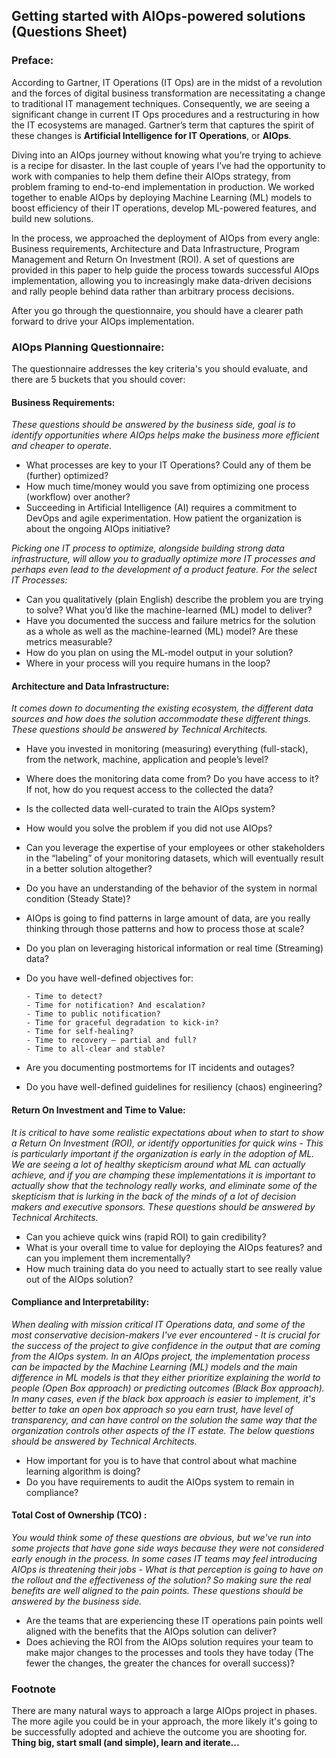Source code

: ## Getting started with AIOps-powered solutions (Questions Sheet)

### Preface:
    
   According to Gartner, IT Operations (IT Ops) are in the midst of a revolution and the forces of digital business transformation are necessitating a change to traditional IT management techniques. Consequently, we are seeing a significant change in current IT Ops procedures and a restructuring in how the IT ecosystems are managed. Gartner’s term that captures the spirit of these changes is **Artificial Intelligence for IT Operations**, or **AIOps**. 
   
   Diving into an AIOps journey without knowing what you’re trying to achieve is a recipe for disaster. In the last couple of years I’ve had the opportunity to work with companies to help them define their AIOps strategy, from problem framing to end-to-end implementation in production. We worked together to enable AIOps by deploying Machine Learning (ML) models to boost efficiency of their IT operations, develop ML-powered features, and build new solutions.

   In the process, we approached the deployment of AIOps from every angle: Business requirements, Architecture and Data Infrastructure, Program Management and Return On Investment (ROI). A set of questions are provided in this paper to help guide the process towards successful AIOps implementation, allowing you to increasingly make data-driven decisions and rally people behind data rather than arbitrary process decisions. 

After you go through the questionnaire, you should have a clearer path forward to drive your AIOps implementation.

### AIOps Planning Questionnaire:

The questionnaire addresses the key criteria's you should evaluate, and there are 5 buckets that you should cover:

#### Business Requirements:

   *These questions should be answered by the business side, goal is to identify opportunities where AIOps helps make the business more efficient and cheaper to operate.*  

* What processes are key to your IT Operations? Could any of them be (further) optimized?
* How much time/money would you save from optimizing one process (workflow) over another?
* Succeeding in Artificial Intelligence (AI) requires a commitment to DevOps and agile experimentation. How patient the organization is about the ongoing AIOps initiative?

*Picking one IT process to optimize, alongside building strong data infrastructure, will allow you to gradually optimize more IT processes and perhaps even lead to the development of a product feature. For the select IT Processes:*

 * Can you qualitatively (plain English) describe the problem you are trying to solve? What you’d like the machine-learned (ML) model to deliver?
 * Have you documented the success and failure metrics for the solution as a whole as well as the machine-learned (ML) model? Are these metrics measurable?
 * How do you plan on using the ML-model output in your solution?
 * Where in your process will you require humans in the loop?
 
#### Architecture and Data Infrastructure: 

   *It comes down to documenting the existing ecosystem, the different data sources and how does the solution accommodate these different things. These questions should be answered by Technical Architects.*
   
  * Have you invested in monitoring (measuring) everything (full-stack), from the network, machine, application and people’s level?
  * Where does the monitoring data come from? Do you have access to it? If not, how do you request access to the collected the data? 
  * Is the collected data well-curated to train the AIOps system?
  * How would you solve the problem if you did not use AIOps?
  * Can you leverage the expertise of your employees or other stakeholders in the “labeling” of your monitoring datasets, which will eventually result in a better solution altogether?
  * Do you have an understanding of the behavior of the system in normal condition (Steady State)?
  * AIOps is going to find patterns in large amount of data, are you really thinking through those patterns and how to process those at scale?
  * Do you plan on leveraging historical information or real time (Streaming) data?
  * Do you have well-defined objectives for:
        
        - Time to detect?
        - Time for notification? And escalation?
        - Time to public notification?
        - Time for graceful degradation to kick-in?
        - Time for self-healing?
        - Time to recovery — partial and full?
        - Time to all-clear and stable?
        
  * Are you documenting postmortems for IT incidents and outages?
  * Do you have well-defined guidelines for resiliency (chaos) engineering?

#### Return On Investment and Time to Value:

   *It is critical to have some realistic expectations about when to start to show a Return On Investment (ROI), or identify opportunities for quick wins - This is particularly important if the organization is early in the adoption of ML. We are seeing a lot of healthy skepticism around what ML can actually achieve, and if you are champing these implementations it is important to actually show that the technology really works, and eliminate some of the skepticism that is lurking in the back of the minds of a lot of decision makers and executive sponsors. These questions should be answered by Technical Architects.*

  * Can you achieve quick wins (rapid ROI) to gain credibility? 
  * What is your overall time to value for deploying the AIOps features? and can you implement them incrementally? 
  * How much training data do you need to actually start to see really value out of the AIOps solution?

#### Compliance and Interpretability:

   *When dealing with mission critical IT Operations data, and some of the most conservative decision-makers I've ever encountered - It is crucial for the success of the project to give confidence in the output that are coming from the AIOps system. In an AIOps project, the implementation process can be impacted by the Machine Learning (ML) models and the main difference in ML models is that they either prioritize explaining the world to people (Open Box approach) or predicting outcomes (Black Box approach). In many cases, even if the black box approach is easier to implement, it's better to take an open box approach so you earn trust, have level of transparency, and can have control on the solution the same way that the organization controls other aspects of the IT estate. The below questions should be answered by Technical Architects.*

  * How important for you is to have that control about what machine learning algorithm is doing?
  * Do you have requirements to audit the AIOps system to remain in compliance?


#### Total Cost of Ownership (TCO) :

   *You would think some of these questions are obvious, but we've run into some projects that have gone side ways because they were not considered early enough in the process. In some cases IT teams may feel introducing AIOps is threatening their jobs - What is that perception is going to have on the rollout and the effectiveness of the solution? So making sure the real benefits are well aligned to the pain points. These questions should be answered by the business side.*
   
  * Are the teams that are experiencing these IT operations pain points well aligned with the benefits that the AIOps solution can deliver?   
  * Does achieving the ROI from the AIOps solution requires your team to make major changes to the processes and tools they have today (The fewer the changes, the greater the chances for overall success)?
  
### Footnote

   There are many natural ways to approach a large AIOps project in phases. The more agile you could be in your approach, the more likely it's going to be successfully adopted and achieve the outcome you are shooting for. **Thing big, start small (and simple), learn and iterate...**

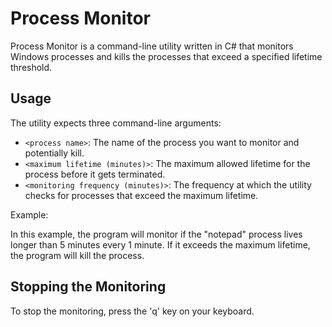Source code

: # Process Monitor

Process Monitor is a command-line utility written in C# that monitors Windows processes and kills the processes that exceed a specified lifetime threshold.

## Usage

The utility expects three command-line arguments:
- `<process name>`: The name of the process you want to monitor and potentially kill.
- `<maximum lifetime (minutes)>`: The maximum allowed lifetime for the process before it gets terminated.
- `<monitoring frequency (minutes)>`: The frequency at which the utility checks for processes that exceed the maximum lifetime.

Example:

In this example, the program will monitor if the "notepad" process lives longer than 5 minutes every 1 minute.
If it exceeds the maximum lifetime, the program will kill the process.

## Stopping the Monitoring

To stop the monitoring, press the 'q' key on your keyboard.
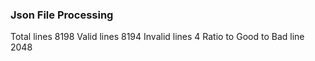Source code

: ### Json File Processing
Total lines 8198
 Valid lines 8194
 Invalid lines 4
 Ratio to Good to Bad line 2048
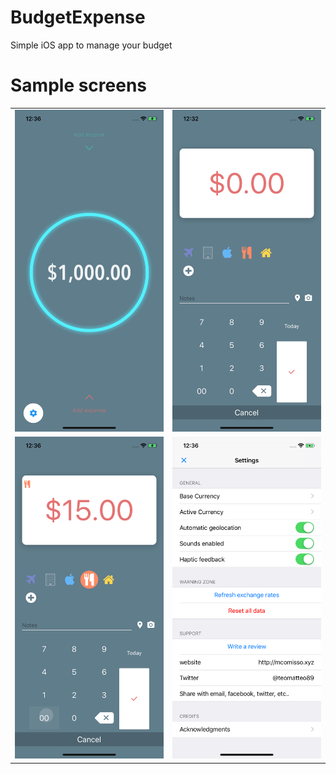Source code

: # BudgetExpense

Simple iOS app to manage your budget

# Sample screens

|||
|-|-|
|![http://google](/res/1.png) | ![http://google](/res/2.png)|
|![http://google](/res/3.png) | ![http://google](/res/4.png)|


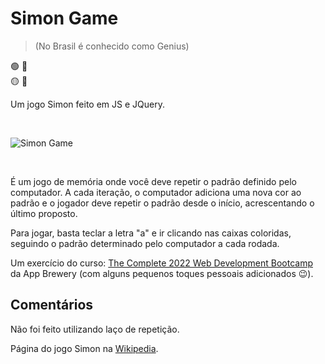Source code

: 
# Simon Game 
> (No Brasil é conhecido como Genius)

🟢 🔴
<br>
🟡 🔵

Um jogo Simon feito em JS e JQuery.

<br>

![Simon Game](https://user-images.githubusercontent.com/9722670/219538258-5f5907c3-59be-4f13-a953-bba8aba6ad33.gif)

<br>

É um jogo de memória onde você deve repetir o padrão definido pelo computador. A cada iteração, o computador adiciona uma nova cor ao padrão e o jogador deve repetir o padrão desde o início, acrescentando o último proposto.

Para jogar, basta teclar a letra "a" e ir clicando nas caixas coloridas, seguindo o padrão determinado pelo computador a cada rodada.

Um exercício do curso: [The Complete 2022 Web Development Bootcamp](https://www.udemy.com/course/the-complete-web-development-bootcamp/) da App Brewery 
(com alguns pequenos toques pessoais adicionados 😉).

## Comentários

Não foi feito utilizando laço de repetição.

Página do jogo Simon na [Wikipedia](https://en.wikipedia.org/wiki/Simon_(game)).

######

TASK DIRECTIONS:
For the string "Simon", filter the data and copy out each line where it occurs.

RESULT:
# Simon Game 
Um jogo Simon feito em JS e JQuery.
![Simon Game](https://user-images.githubusercontent.com/9722670/219538258-5f5907c3-59be-4f13-a953-bba8aba6ad33.gif)
Página do jogo Simon na [Wikipedia](https://en.wikipedia.org/wiki/Simon_(game)).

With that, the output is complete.